Exercise: Take the entries below and print only the lines from the one with "imag - [imag-pim.org](https://imag-pim.org)" through the one with "## Example usage", exactly as they stand, both ends included.

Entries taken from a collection
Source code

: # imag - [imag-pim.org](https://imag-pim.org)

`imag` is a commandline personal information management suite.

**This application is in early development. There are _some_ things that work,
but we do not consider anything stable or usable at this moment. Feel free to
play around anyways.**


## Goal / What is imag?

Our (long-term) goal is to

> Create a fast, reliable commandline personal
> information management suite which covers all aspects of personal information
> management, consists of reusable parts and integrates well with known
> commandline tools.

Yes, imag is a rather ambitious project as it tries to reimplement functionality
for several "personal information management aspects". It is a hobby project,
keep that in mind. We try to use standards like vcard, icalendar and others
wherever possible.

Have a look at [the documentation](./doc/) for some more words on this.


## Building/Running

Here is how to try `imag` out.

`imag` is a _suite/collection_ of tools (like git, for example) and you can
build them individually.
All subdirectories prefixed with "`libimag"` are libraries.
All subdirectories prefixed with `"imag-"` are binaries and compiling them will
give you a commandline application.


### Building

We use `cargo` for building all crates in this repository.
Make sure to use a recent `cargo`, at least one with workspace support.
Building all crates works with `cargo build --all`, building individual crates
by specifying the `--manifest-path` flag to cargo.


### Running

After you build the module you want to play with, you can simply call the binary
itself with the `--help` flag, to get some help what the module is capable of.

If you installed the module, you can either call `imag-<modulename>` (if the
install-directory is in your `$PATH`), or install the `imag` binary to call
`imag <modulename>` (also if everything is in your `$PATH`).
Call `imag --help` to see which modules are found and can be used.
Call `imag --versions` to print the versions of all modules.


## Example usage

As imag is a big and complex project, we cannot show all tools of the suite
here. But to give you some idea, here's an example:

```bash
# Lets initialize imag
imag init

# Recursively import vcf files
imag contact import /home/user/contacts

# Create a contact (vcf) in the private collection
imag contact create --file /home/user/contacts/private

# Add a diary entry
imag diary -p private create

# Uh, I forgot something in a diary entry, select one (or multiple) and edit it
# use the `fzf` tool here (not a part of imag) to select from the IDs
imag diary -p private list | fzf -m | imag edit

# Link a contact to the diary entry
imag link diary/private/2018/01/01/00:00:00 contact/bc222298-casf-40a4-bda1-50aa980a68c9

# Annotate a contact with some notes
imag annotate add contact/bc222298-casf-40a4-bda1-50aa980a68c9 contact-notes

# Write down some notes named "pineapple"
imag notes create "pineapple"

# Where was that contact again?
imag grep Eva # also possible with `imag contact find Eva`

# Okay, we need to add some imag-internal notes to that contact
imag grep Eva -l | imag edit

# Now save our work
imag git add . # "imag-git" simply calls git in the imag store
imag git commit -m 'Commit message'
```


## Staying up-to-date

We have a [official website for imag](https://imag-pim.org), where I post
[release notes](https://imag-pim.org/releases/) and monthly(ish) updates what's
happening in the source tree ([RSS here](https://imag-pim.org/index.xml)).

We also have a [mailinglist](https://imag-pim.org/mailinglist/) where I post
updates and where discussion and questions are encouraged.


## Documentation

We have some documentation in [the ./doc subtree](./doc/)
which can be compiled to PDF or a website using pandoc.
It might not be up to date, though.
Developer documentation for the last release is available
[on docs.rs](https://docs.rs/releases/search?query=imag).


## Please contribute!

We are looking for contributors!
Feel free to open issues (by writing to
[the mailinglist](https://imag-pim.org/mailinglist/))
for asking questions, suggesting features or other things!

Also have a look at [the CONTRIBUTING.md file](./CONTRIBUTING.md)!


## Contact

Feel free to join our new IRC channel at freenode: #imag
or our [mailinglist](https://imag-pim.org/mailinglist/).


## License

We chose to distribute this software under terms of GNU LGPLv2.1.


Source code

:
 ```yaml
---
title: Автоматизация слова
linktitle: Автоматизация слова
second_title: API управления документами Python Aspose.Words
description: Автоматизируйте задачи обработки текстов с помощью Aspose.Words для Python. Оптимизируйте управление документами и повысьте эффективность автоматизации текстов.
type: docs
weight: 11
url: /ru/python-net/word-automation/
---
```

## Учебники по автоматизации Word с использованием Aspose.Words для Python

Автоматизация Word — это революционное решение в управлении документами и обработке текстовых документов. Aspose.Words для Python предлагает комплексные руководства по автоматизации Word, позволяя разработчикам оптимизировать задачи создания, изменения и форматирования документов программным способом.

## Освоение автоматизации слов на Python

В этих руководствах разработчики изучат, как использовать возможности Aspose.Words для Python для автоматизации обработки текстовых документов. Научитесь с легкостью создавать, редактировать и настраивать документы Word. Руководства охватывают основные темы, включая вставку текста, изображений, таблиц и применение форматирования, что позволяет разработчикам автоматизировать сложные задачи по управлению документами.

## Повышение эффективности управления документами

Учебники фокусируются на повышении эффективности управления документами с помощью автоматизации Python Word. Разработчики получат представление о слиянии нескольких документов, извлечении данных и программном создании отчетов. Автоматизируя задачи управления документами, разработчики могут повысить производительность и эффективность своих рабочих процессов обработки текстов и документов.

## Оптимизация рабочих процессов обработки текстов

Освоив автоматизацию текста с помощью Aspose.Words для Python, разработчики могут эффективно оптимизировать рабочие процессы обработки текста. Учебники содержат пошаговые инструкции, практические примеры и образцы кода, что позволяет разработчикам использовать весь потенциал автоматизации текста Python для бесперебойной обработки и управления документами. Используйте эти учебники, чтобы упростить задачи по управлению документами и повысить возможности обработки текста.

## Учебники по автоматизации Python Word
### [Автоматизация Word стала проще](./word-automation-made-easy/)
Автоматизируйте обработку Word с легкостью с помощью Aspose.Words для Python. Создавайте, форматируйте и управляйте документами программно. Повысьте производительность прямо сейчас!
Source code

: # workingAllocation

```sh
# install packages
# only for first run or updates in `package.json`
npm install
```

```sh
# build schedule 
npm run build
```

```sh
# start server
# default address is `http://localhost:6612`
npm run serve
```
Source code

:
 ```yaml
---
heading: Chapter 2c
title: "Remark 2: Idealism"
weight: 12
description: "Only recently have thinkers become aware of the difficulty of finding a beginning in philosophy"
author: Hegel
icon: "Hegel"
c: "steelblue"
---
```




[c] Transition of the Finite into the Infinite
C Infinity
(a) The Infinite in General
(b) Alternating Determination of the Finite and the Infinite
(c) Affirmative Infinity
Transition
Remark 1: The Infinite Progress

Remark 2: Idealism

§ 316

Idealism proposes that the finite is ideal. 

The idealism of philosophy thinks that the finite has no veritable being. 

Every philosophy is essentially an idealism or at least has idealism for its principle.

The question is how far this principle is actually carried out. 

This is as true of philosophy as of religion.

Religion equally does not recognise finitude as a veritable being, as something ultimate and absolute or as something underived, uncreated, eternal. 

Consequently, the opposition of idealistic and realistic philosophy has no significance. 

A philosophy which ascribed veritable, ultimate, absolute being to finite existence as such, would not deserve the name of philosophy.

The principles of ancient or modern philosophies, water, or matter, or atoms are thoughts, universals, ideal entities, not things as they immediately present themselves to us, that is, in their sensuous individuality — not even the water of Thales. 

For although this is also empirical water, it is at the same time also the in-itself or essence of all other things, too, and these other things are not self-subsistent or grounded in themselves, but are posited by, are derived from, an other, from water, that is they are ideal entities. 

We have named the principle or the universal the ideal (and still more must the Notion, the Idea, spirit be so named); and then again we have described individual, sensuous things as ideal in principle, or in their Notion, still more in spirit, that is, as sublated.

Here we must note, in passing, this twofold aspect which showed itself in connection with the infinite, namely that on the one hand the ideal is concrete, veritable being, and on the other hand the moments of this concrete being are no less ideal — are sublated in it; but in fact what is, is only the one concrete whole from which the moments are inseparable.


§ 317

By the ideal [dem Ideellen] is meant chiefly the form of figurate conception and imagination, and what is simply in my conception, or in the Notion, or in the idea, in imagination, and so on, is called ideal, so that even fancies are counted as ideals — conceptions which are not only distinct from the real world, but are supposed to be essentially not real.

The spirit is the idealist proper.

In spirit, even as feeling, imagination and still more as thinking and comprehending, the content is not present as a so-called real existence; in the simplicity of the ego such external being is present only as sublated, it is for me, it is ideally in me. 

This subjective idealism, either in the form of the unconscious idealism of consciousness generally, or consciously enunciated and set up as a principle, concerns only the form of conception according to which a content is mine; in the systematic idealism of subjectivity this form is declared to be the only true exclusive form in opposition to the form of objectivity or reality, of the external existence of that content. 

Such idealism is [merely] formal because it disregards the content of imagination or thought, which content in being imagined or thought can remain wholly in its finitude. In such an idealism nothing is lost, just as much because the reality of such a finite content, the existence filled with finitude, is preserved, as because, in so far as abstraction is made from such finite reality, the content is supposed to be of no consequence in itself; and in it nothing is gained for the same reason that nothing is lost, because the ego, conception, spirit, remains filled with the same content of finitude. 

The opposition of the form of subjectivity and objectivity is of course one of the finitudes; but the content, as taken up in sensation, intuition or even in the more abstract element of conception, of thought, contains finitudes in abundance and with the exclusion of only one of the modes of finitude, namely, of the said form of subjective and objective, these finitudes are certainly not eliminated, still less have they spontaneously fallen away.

Reply to the exercise:
: # imag - [imag-pim.org](https://imag-pim.org)

`imag` is a commandline personal information management suite.

**This application is in early development. There are _some_ things that work,
but we do not consider anything stable or usable at this moment. Feel free to
play around anyways.**


## Goal / What is imag?

Our (long-term) goal is to

> Create a fast, reliable commandline personal
> information management suite which covers all aspects of personal information
> management, consists of reusable parts and integrates well with known
> commandline tools.

Yes, imag is a rather ambitious project as it tries to reimplement functionality
for several "personal information management aspects". It is a hobby project,
keep that in mind. We try to use standards like vcard, icalendar and others
wherever possible.

Have a look at [the documentation](./doc/) for some more words on this.


## Building/Running

Here is how to try `imag` out.

`imag` is a _suite/collection_ of tools (like git, for example) and you can
build them individually.
All subdirectories prefixed with "`libimag"` are libraries.
All subdirectories prefixed with `"imag-"` are binaries and compiling them will
give you a commandline application.


### Building

We use `cargo` for building all crates in this repository.
Make sure to use a recent `cargo`, at least one with workspace support.
Building all crates works with `cargo build --all`, building individual crates
by specifying the `--manifest-path` flag to cargo.


### Running

After you build the module you want to play with, you can simply call the binary
itself with the `--help` flag, to get some help what the module is capable of.

If you installed the module, you can either call `imag-<modulename>` (if the
install-directory is in your `$PATH`), or install the `imag` binary to call
`imag <modulename>` (also if everything is in your `$PATH`).
Call `imag --help` to see which modules are found and can be used.
Call `imag --versions` to print the versions of all modules.


## Example usage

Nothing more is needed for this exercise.